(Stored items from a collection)
════
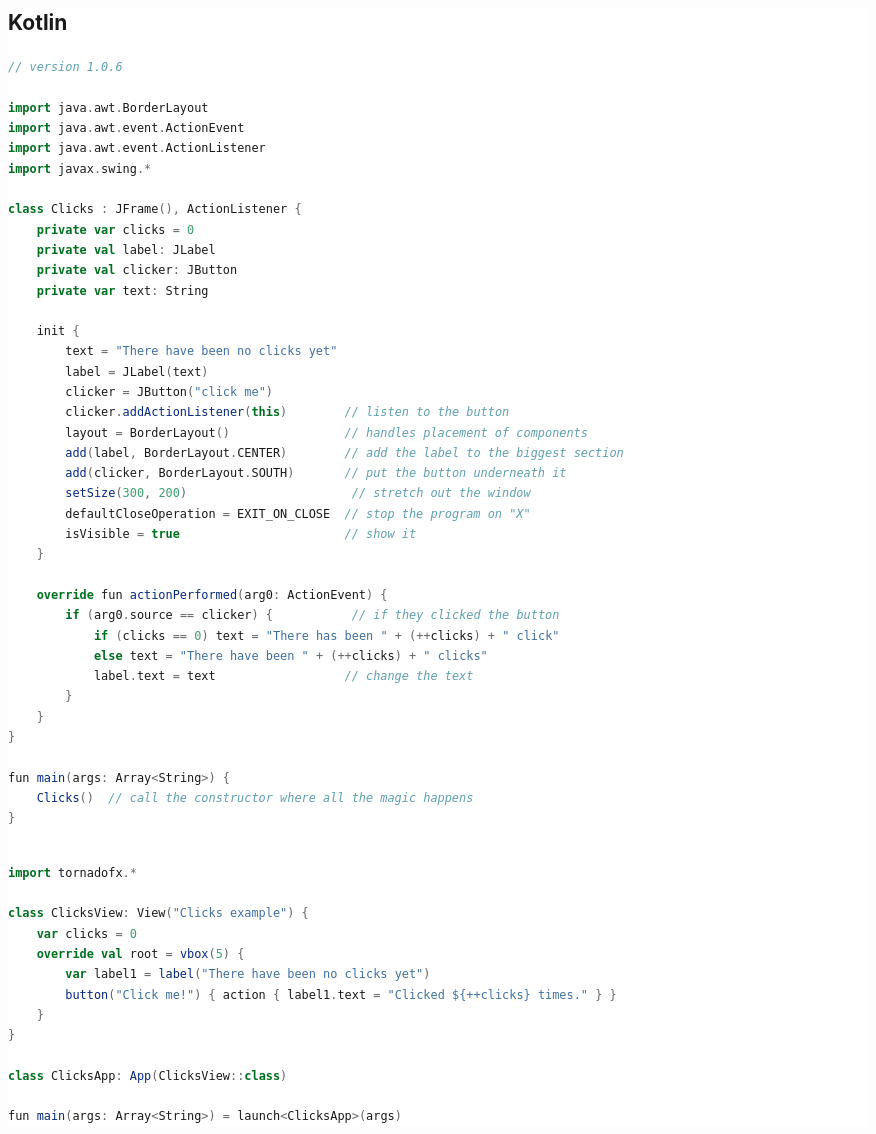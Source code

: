 


## Kotlin

```scala
// version 1.0.6

import java.awt.BorderLayout
import java.awt.event.ActionEvent
import java.awt.event.ActionListener
import javax.swing.*

class Clicks : JFrame(), ActionListener {
    private var clicks = 0
    private val label: JLabel
    private val clicker: JButton
    private var text: String

    init {
        text = "There have been no clicks yet"
        label = JLabel(text)
        clicker = JButton("click me")
        clicker.addActionListener(this)        // listen to the button
        layout = BorderLayout()                // handles placement of components
        add(label, BorderLayout.CENTER)        // add the label to the biggest section
        add(clicker, BorderLayout.SOUTH)       // put the button underneath it
        setSize(300, 200)                       // stretch out the window
        defaultCloseOperation = EXIT_ON_CLOSE  // stop the program on "X"
        isVisible = true                       // show it
    }

    override fun actionPerformed(arg0: ActionEvent) {
        if (arg0.source == clicker) {           // if they clicked the button
            if (clicks == 0) text = "There has been " + (++clicks) + " click"
            else text = "There have been " + (++clicks) + " clicks"
            label.text = text                  // change the text
        }
    }
}

fun main(args: Array<String>) {
    Clicks()  // call the constructor where all the magic happens
}
```


```scala

import tornadofx.*

class ClicksView: View("Clicks example") {
    var clicks = 0
    override val root = vbox(5) {
        var label1 = label("There have been no clicks yet")
        button("Click me!") { action { label1.text = "Clicked ${++clicks} times." } }
    }
}

class ClicksApp: App(ClicksView::class)

fun main(args: Array<String>) = launch<ClicksApp>(args)

```
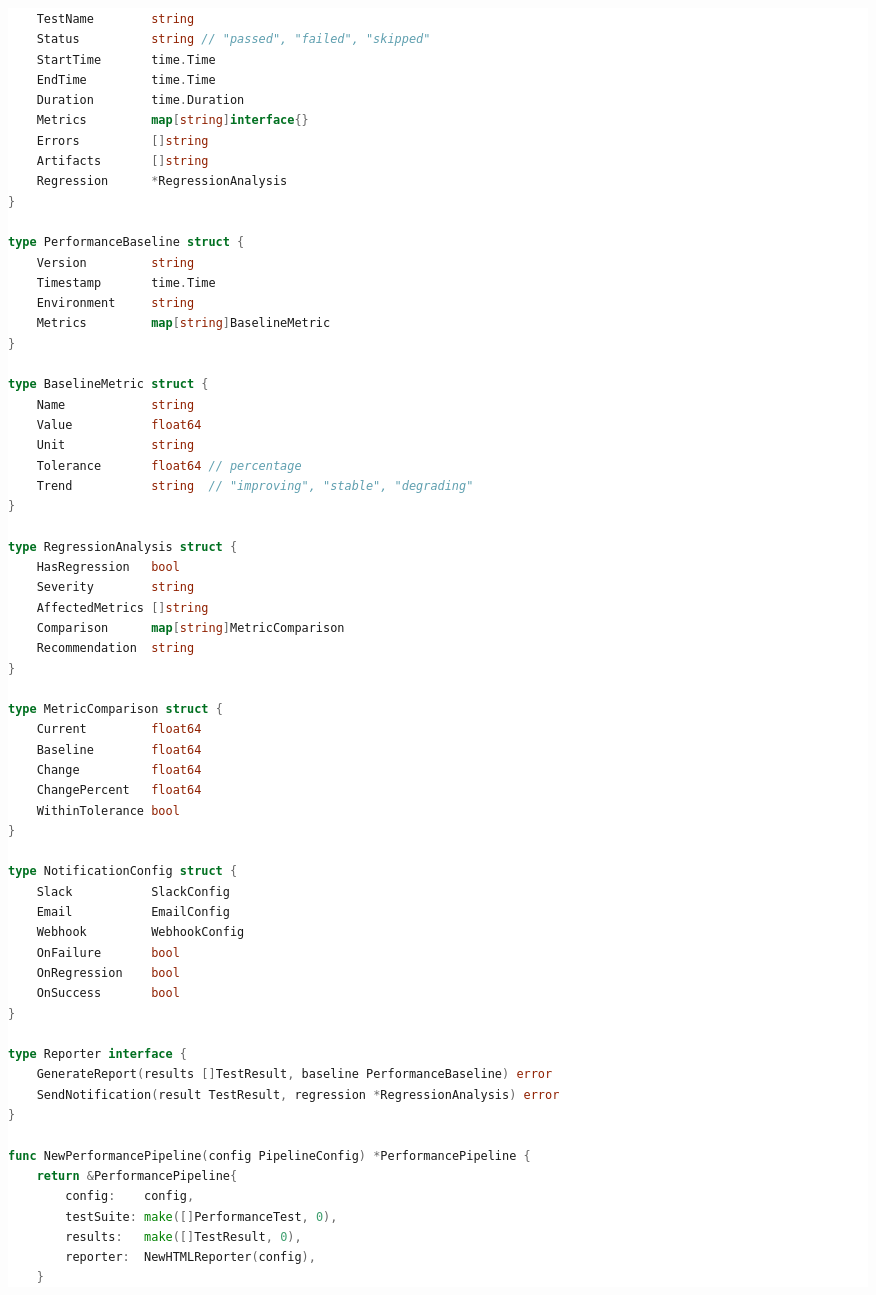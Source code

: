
 ```go
    TestName        string
    Status          string // "passed", "failed", "skipped"
    StartTime       time.Time
    EndTime         time.Time
    Duration        time.Duration
    Metrics         map[string]interface{}
    Errors          []string
    Artifacts       []string
    Regression      *RegressionAnalysis
}

type PerformanceBaseline struct {
    Version         string
    Timestamp       time.Time
    Environment     string
    Metrics         map[string]BaselineMetric
}

type BaselineMetric struct {
    Name            string
    Value           float64
    Unit            string
    Tolerance       float64 // percentage
    Trend           string  // "improving", "stable", "degrading"
}

type RegressionAnalysis struct {
    HasRegression   bool
    Severity        string
    AffectedMetrics []string
    Comparison      map[string]MetricComparison
    Recommendation  string
}

type MetricComparison struct {
    Current         float64
    Baseline        float64
    Change          float64
    ChangePercent   float64
    WithinTolerance bool
}

type NotificationConfig struct {
    Slack           SlackConfig
    Email           EmailConfig
    Webhook         WebhookConfig
    OnFailure       bool
    OnRegression    bool
    OnSuccess       bool
}

type Reporter interface {
    GenerateReport(results []TestResult, baseline PerformanceBaseline) error
    SendNotification(result TestResult, regression *RegressionAnalysis) error
}

func NewPerformancePipeline(config PipelineConfig) *PerformancePipeline {
    return &PerformancePipeline{
        config:    config,
        testSuite: make([]PerformanceTest, 0),
        results:   make([]TestResult, 0),
        reporter:  NewHTMLReporter(config),
    }
```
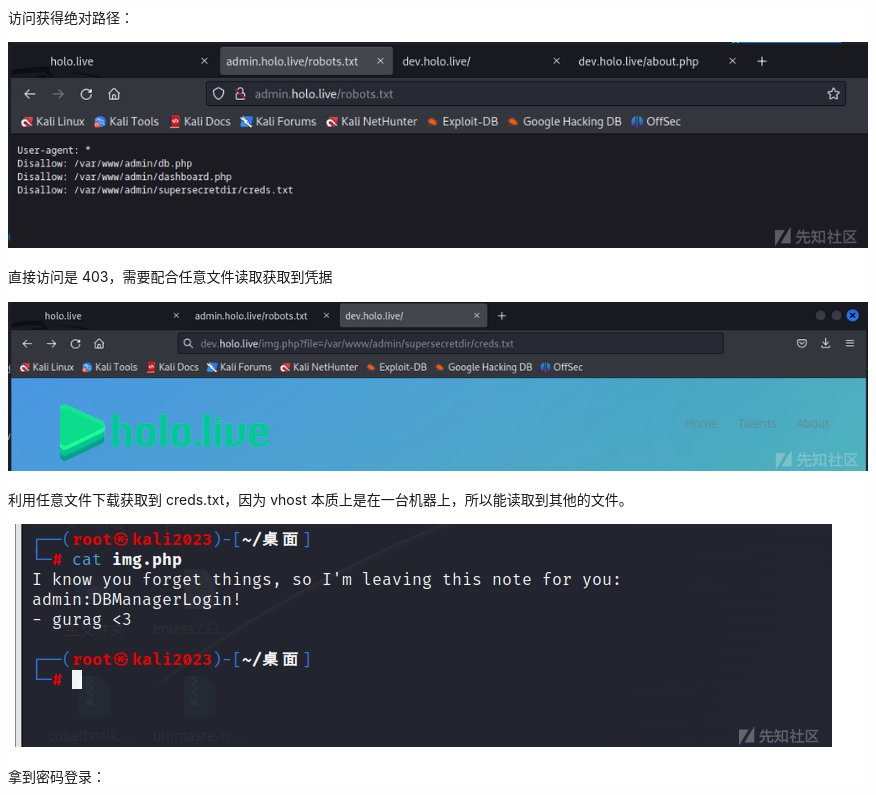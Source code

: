 访问获得绝对路径：

[![](assets/1711556160-91f27e1d04418754c709004fa2186b80.png)](https://xzfile.aliyuncs.com/media/upload/picture/20230806203317-6b66b59a-3455-1.png)

直接访问是 403，需要配合任意文件读取获取到凭据

[![](assets/1711556160-1b17587fc19f041e81332659296362d4.png)](https://xzfile.aliyuncs.com/media/upload/picture/20230806203334-75bf58c6-3455-1.png)

利用任意文件下载获取到 creds.txt，因为 vhost 本质上是在一台机器上，所以能读取到其他的文件。

[![](assets/1711556160-db99a38be86212c99d3b12f0afa1ffca.png)](https://xzfile.aliyuncs.com/media/upload/picture/20230806203359-8457c3be-3455-1.png)

拿到密码登录：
════
▶ **Exercise requirements**:
Every line with "make" in it should be copied from the entries.

▶ **Answer to this exercise**:
        testSuite: make([]PerformanceTest, 0),
        results:   make([]TestResult, 0),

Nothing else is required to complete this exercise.